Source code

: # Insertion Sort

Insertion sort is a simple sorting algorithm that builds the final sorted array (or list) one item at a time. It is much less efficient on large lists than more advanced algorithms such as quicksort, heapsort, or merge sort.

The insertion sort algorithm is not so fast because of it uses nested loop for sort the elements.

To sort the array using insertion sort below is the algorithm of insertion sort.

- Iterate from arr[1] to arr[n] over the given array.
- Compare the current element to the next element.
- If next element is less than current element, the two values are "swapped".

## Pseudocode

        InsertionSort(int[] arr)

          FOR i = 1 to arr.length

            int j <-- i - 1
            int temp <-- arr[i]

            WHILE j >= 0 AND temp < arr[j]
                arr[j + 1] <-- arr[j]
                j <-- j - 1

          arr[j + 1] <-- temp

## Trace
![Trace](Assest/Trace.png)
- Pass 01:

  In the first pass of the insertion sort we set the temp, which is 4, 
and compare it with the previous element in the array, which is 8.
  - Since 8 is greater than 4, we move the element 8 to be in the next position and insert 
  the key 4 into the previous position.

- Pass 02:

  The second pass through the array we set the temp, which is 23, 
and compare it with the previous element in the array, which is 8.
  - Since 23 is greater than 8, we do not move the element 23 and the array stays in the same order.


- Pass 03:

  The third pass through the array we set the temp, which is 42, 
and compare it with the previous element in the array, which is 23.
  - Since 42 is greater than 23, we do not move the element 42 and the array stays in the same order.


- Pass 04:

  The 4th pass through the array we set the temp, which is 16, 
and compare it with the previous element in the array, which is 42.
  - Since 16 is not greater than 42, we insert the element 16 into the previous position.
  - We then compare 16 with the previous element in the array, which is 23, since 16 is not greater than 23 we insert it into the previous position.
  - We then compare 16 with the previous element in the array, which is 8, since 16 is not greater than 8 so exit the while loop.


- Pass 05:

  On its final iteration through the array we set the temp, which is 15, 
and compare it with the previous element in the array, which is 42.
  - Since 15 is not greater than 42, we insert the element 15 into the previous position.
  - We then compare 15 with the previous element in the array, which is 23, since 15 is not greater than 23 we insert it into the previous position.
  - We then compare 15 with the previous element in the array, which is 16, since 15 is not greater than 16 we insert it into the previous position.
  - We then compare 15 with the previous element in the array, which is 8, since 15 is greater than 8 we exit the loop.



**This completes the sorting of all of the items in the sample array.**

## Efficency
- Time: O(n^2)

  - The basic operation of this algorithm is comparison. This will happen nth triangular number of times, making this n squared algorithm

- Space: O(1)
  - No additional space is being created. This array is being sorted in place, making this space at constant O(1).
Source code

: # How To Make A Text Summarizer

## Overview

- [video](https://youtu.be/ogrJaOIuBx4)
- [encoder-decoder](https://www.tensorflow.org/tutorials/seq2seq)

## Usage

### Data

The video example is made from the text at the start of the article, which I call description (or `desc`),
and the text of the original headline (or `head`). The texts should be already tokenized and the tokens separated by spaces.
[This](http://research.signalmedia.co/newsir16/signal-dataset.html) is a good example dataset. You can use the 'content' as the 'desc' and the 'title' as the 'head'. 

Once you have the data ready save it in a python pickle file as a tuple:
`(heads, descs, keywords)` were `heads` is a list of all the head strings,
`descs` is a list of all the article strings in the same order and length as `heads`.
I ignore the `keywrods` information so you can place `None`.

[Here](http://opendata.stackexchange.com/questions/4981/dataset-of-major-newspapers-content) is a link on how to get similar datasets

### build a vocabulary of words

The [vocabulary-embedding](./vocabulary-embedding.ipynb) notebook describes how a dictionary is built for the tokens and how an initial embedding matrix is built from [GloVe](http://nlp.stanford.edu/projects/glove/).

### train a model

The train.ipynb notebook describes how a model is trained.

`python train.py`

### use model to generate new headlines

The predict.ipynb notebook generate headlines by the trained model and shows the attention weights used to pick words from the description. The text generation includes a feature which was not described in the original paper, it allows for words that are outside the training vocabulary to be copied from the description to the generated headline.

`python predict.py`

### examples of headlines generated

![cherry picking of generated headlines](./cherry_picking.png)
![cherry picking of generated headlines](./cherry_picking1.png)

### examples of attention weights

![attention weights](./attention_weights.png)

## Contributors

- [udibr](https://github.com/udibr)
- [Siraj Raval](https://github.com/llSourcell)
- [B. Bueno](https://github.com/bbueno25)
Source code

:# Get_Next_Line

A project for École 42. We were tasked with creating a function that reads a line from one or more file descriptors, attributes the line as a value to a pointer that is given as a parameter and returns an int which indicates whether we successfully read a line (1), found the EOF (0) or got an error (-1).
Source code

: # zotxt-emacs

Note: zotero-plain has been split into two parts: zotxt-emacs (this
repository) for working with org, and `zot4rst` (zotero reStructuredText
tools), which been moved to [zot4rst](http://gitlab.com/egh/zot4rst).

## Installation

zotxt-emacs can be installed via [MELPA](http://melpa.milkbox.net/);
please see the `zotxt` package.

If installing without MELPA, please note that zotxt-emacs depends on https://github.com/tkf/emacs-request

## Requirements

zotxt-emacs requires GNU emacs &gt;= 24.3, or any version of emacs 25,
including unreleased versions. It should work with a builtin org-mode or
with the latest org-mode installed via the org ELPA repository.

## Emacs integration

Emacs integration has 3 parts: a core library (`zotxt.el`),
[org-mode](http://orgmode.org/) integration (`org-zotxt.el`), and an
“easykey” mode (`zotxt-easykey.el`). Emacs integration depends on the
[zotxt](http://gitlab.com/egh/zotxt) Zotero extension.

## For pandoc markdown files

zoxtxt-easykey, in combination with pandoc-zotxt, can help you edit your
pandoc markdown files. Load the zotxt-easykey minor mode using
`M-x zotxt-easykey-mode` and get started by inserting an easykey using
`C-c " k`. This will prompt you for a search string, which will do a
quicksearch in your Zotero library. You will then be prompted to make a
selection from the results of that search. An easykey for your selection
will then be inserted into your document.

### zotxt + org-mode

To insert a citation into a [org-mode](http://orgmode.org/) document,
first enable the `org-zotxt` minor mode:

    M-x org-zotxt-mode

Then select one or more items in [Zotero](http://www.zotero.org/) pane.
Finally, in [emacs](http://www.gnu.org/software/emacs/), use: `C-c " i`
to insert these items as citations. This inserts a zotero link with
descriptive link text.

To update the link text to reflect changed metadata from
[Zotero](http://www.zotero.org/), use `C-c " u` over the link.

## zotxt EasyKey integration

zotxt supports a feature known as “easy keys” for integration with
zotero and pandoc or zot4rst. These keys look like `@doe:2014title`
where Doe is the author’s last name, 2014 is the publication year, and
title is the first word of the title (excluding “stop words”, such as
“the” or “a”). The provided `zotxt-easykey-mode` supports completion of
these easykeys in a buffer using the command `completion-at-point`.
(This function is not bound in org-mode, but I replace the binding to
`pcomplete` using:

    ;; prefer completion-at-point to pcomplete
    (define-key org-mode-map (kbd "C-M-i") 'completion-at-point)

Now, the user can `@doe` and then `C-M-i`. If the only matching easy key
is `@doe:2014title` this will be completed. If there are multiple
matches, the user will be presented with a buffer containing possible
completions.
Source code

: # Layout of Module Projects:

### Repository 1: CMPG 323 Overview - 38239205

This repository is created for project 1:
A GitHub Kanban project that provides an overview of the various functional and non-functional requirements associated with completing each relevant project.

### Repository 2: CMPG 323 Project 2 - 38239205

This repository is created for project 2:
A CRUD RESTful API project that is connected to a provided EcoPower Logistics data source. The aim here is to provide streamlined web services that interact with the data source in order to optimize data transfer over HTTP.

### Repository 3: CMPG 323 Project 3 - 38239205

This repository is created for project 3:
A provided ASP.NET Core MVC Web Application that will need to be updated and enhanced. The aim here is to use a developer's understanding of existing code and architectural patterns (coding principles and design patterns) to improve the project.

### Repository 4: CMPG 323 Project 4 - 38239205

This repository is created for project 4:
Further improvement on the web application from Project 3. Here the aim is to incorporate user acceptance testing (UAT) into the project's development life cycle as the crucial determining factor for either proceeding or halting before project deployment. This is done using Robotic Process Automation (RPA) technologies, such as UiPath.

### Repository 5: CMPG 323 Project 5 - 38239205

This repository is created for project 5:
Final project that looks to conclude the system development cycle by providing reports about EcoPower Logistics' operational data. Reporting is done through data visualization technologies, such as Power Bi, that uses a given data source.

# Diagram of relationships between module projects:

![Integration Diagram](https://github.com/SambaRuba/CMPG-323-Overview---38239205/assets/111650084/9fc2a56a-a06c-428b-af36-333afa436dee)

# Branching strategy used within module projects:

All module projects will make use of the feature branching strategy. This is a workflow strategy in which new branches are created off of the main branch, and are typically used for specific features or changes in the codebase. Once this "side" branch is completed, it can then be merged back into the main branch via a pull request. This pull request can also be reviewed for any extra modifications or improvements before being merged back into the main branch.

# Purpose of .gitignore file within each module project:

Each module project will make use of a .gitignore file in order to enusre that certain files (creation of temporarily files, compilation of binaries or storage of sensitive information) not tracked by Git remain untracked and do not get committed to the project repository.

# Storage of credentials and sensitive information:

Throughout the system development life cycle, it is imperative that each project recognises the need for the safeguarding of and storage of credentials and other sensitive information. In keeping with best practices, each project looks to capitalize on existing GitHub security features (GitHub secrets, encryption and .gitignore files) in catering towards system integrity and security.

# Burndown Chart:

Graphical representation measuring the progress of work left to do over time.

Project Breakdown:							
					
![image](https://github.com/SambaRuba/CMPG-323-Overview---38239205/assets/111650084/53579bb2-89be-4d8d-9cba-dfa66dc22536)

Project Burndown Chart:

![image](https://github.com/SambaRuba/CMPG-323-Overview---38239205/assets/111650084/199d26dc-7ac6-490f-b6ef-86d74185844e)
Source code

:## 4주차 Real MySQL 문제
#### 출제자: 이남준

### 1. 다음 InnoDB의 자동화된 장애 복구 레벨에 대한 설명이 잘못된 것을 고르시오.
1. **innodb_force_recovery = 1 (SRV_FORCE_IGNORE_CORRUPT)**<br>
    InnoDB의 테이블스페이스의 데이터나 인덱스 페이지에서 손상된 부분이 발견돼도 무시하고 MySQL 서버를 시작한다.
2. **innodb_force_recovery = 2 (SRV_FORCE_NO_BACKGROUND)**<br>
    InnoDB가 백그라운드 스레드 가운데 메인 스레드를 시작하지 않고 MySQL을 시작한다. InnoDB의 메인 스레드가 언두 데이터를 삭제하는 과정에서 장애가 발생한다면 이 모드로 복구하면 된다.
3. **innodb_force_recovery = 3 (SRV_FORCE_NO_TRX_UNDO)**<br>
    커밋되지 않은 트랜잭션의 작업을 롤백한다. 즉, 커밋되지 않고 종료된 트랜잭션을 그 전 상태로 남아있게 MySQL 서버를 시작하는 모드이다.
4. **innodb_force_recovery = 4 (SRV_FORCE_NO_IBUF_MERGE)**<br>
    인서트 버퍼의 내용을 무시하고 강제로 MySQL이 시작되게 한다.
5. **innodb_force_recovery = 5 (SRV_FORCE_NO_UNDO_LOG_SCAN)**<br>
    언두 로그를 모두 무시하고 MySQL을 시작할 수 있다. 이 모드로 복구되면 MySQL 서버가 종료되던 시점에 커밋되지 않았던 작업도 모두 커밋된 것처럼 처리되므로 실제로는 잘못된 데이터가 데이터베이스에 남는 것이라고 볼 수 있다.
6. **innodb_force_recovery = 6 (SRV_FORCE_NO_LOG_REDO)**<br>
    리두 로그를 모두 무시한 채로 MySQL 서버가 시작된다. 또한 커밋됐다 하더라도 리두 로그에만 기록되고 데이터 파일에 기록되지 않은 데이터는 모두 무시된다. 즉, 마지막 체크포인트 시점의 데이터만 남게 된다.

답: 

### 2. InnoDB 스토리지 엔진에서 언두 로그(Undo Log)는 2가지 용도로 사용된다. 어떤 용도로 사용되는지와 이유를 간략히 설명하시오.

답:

What needs to be done: Take the listing above and repeat exactly the lines from the one containing "arr[j + 1] <-- temp" through the one containing "- Since 8 is", both included.

Solution:
          arr[j + 1] <-- temp

## Trace
![Trace](Assest/Trace.png)
- Pass 01:

  In the first pass of the insertion sort we set the temp, which is 4, 
and compare it with the previous element in the array, which is 8.
  - Since 8 is greater than 4, we move the element 8 to be in the next position and insert 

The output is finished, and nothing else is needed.